Despite the ruling, an appeal is likely. Pat Sharkey, president of Edgewater Residents for Responsible Development, found the judge’s ruling to be a “narrow reading of who is entitled to notice and an opportunity to be heard and the principles governing valid zoning decisions is contrary to 60 years of Illinois law.” 

We disagree.

This lawsuit was one of many attempts by NIMBYs both in Illinois and around the country to stymie local development. Just a few miles away, in Old Town, a condominium association filed suit against the City and the developer of Old Town Canvas to try to halt a 349-home development. In April, the judge granted a motion to dismiss that lawsuit, stating that the plaintiffs did not have a constitutional right to propped-up property values. And we recently wrote about the Missing Middle lawsuit in Arlington, Virginia, which challenged an ordinance that allowed for by-right development of up to six units of housing on lots previously zoned single-family.

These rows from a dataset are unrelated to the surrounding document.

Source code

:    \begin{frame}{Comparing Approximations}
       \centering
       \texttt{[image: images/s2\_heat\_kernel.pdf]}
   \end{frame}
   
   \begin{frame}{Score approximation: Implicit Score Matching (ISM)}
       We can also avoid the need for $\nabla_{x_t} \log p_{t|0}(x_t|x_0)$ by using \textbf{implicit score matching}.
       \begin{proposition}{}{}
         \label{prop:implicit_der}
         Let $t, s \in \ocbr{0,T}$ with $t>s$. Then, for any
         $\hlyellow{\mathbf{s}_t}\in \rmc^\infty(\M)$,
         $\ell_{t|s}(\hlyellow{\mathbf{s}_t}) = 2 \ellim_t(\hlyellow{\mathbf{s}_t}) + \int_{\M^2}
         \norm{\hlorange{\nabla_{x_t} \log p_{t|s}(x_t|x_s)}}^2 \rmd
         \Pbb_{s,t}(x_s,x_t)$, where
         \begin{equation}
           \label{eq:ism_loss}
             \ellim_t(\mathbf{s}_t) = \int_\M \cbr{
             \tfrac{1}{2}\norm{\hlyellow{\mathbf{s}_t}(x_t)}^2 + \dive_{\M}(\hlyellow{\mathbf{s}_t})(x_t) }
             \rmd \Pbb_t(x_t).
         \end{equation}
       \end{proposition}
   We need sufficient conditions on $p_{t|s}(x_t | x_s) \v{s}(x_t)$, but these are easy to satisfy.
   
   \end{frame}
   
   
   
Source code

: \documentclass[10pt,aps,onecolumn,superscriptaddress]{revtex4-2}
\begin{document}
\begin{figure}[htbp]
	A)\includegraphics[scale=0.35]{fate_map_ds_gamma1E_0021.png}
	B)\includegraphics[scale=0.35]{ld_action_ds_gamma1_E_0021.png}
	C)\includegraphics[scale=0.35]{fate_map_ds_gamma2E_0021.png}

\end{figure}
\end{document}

The plaintiffs who bring these lawsuits often operate under the idea that they are “saving” their neighborhoods. In his decision, Judge Cohen summed up why that’s wrong. Upzoning decisions, “[do not deprive] the property-owning Plaintiffs of any of their current uses of their properties, but rather have increased the permissible uses of their properties.” 

Ultimately, the dismissal of the Edgewater lawsuit paves the way for property owners to take advantage of that increase in permissible uses to build thousands of new homes — revitalizing neighborhoods, expanding housing options, and bolstering local economies.